El camino de Cuaresma 28

pide con gratuidad
por tu comunidad
y tus hermanos en la fe

El camino de Cuaresma no se camina en soledad, al contrario, junto a nosotros caminan nuestros hermanos, nuestras parroquias y toda la Iglesia. No caminamos solos porque vamos, todos juntos, acompañando a Jesús en su subida a Jerusalén. Es allí donde Él dará la vida por nosotros… Pero no te quedes solamente con la vista puesta en la Semana Santa, hay que pasar por ella —que no te quede duda: todos tendremos la nuestra— pero la meta, el motor que nos mueve, es la promesa de la Resurrección.

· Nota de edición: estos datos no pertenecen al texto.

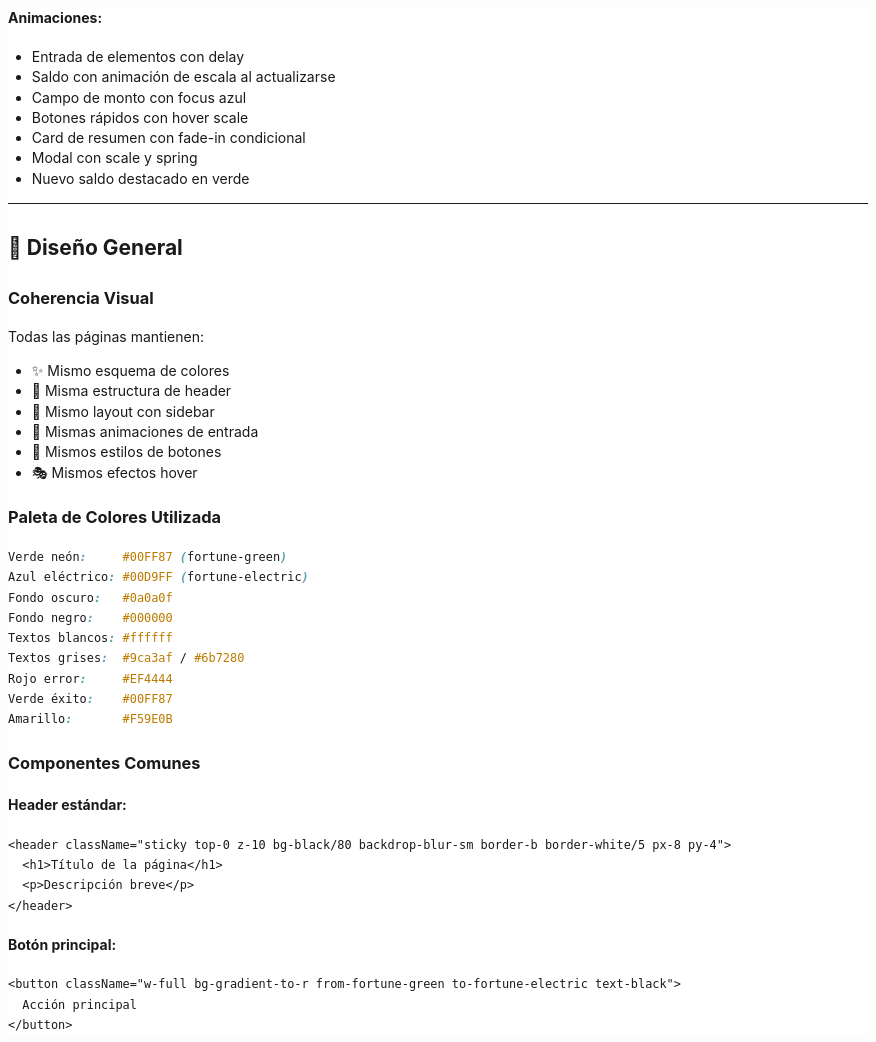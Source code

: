 #### **Animaciones:**
- Entrada de elementos con delay
- Saldo con animación de escala al actualizarse
- Campo de monto con focus azul
- Botones rápidos con hover scale
- Card de resumen con fade-in condicional
- Modal con scale y spring
- Nuevo saldo destacado en verde

---

## 🎨 Diseño General

### **Coherencia Visual**
Todas las páginas mantienen:

- ✨ Mismo esquema de colores
- 🎯 Misma estructura de header
- 📱 Mismo layout con sidebar
- 🌊 Mismas animaciones de entrada
- 💅 Mismos estilos de botones
- 🎭 Mismos efectos hover

### **Paleta de Colores Utilizada**

```css
Verde neón:     #00FF87 (fortune-green)
Azul eléctrico: #00D9FF (fortune-electric)
Fondo oscuro:   #0a0a0f
Fondo negro:    #000000
Textos blancos: #ffffff
Textos grises:  #9ca3af / #6b7280
Rojo error:     #EF4444
Verde éxito:    #00FF87
Amarillo:       #F59E0B
```

### **Componentes Comunes**

#### **Header estándar:**
```tsx
<header className="sticky top-0 z-10 bg-black/80 backdrop-blur-sm border-b border-white/5 px-8 py-4">
  <h1>Título de la página</h1>
  <p>Descripción breve</p>
</header>
```

#### **Botón principal:**
```tsx
<button className="w-full bg-gradient-to-r from-fortune-green to-fortune-electric text-black">
  Acción principal
</button>
```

Fíjate, por el bautismo todos nos hemos “injertado en Cristo”. Esa es la forma teológica para decir que el bautismo nos convierte a todos en una gran familia: somos la familia de Dios… hijos del Padre y hermanos pequeños de Jesús. Esto debe ser motivo de una alegría inmensa, saber que tenemos una comunidad que respira con nosotros, que ora con nosotros, que celebra y alaba a Dios con nosotros.

En el Evangelio de hoy, Jesús se encuentra a un paralítico junto a la piscina de Betesda. Dice el pasaje que cuando se agitaban las aguas, el primero que entraba quedaba sanado, pero aquel hombre llevaba 38 años enfermo sin que nadie le diera una mano o le ayudara para entrar al agua. Esto a pesar de que aquel lugar siempre, siempre, siempre estaba lleno de gente.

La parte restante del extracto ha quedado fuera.